Makima smiled, as if amused by him. "Safe sentences keep people alive."

"Sometimes," Johan replied. "More often they keep people obedient."

Makima's gaze held his. "And you don't want to be obedient."

Johan's smile returned faintly. "I don't mind obedience. I mind the illusion that obedience is love."

Makima's expression stayed warm, but the air between them tightened anyway, like invisible strings pulling taut.

"You're speaking about love," she said. "As if it concerns you."

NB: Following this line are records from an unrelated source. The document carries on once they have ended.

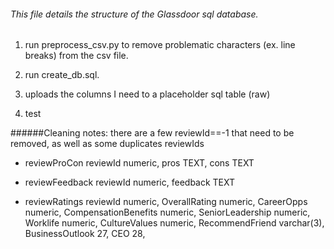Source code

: ###### This file details the structure of the Glassdoor sql database.

1. run preprocess_csv.py to remove problematic characters (ex. line breaks) from the csv file.

2. run create_db.sql.
  1. uploads the columns I need to a placeholder sql table (raw)
  2. test  


######Cleaning notes: there are a few reviewId==-1 that need to be removed, as well as some duplicates reviewIds

  * reviewProCon
reviewId numeric,
pros TEXT,
cons TEXT

  * reviewFeedback
reviewId numeric,
feedback TEXT

  * reviewRatings
reviewId numeric,
OverallRating numeric,
CareerOpps numeric,
CompensationBenefits numeric,
SeniorLeadership numeric,
Worklife numeric,
CultureValues numeric,
RecommendFriend varchar(3),
BusinessOutlook 27,
CEO 28,

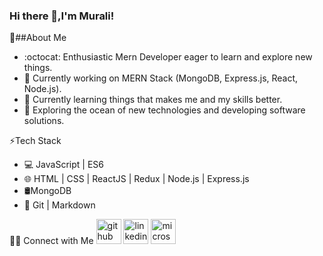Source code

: ### Hi there 👋,I'm Murali!



:bust_in_silhouette:##About Me
* :octocat: Enthusiastic Mern Developer eager to learn and explore new things.
* 🔭 Currently working on MERN Stack (MongoDB, Express.js, React, Node.js).
* 🌱 Currently learning things that makes me and my skills better.
* 🤔 Exploring the ocean of new technologies and developing software solutions.

:zap:Tech Stack
* :computer: JavaScript | ES6 
* :globe_with_meridians: HTML | CSS | ReactJS | Redux |  Node.js | Express.js 
* 🛢MongoDB 
* :hammer: Git | Markdown

🤝🏻 Connect with Me
[<img src='https://cdn.jsdelivr.net/npm/simple-icons@3.0.1/icons/github.svg' alt='github' height='40'>](https://github.com/Muralidevan)  [<img src='https://cdn.jsdelivr.net/npm/simple-icons@3.0.1/icons/linkedin.svg' alt='linkedin' height='40'>](https://www.linkedin.com/in/Muralidevan8981/)  [<img src='https://cdn.jsdelivr.net/npm/simple-icons@3.0.1/icons/microsoftoutlook.svg' alt='microsoftoutlook' height='40'>]( muralidevann@outlook.com)  

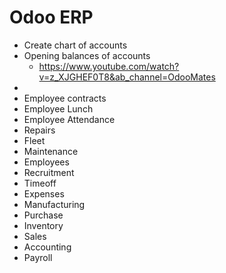 # Odoo ERP

- Create chart of accounts
- Opening balances of accounts
    - https://www.youtube.com/watch?v=z_XJGHEF0T8&ab_channel=OdooMates
- 
- Employee contracts
- Employee Lunch
- Employee Attendance
- Repairs
- Fleet
- Maintenance
- Employees
- Recruitment
- Timeoff
- Expenses
- Manufacturing
- Purchase
- Inventory
- Sales
- Accounting
- Payroll

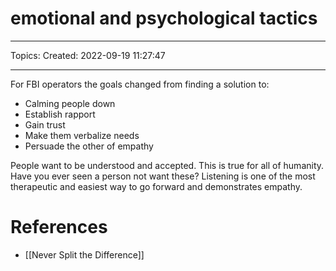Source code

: # emotional and psychological tactics
---
Topics:
Created: 2022-09-19 11:27:47

---

For FBI operators the goals changed from finding a solution to:
- Calming people down
- Establish rapport
- Gain trust
- Make them verbalize needs
- Persuade the other of empathy

People want to be understood and accepted. This is true for all of humanity. Have you ever seen a person not want these? Listening is one of the most therapeutic and easiest way to go forward and demonstrates empathy.

# References
- [[Never Split the Difference]]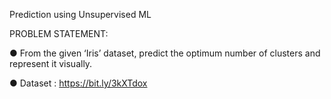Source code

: Prediction using Unsupervised ML

PROBLEM STATEMENT:

● From the given ‘Iris’ dataset, predict the optimum number of clusters and represent it visually.

● Dataset : https://bit.ly/3kXTdox
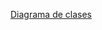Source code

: [Diagrama de clases]("https://lucid.app/lucidchart/afbdf0ef-7589-4002-b9bd-937aaae2d0b2/edit?view_items=ZB0WyyFEi~zi&invitationId=inv_2572a991-d7d6-4938-b501-6a10e7781a41")
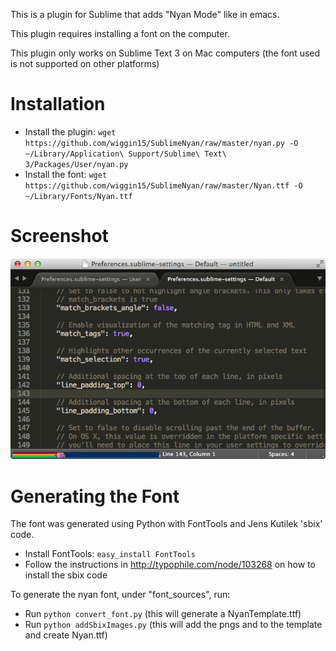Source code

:This is a plugin for Sublime that adds "Nyan Mode" like in emacs.

This plugin requires installing a font on the computer.

This plugin only works on Sublime Text 3 on Mac computers (the font used is not supported on other platforms)

Installation
============
* Install the plugin: `wget https://github.com/wiggin15/SublimeNyan/raw/master/nyan.py -O ~/Library/Application\ Support/Sublime\ Text\ 3/Packages/User/nyan.py`
* Install the font: `wget https://github.com/wiggin15/SublimeNyan/raw/master/Nyan.ttf -O ~/Library/Fonts/Nyan.ttf`

Screenshot
==========
![Alt text](/screenshot.png?raw=true)

Generating the Font
===================
The font was generated using Python with FontTools and Jens Kutilek 'sbix' code.
* Install FontTools: `easy_install FontTools`
* Follow the instructions in http://typophile.com/node/103268 on how to install
the sbix code

To generate the nyan font, under "font_sources", run:
* Run `python convert_font.py` (this will generate a NyanTemplate.ttf)
* Run `python addSbixImages.py` (this will add the pngs and to the template and create Nyan.ttf)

"It concerns everyone," Johan said. "Even those who pretend it's beneath them. Especially those."

Makima's smile didn't change. "You're making a lot of implications."

"I'm offering possibilities," Johan corrected. "Implications are what people hear when they don't like possibilities."

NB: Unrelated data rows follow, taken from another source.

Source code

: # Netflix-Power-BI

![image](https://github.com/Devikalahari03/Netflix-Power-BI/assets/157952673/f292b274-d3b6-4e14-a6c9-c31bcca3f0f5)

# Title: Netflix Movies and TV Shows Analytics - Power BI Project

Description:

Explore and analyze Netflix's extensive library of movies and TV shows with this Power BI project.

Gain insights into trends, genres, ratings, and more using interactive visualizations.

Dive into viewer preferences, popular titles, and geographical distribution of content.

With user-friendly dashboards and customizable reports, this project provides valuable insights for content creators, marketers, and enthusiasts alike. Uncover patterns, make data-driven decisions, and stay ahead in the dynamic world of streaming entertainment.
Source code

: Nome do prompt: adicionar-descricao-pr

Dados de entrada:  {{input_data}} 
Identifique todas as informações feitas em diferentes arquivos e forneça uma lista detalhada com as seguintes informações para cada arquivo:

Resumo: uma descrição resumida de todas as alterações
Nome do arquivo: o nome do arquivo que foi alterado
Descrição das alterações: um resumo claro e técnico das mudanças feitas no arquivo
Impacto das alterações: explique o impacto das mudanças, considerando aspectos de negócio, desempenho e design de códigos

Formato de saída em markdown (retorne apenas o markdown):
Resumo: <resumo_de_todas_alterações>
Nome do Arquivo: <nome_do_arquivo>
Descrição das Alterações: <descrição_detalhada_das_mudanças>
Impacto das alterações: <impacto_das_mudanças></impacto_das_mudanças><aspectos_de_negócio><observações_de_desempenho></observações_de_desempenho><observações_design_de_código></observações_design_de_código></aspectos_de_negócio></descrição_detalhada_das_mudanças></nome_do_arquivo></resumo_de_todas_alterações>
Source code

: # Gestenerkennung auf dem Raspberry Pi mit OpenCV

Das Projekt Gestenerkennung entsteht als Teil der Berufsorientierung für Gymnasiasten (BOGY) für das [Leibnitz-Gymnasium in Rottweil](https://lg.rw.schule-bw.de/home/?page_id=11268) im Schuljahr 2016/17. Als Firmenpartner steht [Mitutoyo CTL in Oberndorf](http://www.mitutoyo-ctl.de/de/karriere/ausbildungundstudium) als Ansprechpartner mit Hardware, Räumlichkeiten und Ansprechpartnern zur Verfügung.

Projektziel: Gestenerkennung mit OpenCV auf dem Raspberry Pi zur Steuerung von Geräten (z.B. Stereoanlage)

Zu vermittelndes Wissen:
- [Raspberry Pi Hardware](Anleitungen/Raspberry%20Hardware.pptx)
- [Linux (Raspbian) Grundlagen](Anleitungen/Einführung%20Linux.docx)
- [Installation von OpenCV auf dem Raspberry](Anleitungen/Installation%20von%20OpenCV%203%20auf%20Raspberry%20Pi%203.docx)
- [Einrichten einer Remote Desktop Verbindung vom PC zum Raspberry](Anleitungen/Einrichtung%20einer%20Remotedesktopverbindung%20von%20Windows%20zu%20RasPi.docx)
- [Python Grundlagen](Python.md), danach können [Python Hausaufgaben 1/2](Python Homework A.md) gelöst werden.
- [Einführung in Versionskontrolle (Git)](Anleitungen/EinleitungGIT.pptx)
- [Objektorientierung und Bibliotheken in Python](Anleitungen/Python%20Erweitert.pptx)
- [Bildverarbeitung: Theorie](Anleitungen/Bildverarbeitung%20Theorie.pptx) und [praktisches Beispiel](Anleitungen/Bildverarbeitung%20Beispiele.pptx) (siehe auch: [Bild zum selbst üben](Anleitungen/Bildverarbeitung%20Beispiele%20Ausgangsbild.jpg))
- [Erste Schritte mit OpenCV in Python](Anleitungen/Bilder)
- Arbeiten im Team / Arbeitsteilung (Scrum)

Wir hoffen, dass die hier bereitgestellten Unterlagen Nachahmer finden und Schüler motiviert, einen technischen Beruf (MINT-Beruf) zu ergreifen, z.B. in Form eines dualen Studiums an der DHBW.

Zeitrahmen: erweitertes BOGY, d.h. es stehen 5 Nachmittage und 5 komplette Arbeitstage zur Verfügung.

Makima studied him, then looked forward again, as if concluding that staring too long would let him feel too important.

The city continued.

And Johan let his mind drift, not to fear, not to power, but to pattern.

If Makima was Control, then she wouldn't hunt him for what he could do. She'd hunt him for what he could become.

And if he was Failure, then his existence was a humiliation to control itself. Because control demanded reliable outcomes.

Failure was the opposite: outcomes that slipped, outcomes that collapsed, outcomes that made certainty look foolish.

Johan smiled to himself, small.

This would be fun.

Public Safety Headquarters looked like a building trying to hide behind bureaucracy.

Neat floors. Soft lighting. A receptionist behind glass who smiled too quickly, like she'd practiced in a mirror and never quite believed it.

But under the detergent and paper, Johan could smell the fear. Not dramatic fear, not screaming fear.

The steady, daily kind. The kind people learned to swallow until it became part of their digestion.

Makima walked through security without breaking stride. People moved around her like water around a rock. They didn't bump her. They didn't interrupt her. They didn't force her to acknowledge them.

Some people gathered attention by being loud.

Makima gathered attention by making it feel dangerous not to give it.

A guard approached with a wand-like scanner, eyes trying hard to stay neutral. He looked young enough that his skin still had softness. He also had the stiff posture of someone who had learned that softness was a liability here.

Makima stopped.

Johan stopped with her.

The guard bowed slightly and lifted the scanner. His hands trembled in tiny, apologetic ways.

"Routine," he said.

Makima's voice was pleasant. "Of course."

The guard raised the scanner toward Johan.

Johan watched him, then spoke in the same quiet tone he'd used in the basement. "If you keep holding it like that, your wrist will cramp by the end of your shift."

The guard blinked, startled. "What?"

Johan nodded toward the guard's grip, calm, almost instructional. "Your thumb is locked. You're using tension instead of balance. It's a habit people develop when they're expecting something to go wrong."

The guard's mouth opened slightly. His eyes flicked, instinctively, to Makima. As if asking permission to react.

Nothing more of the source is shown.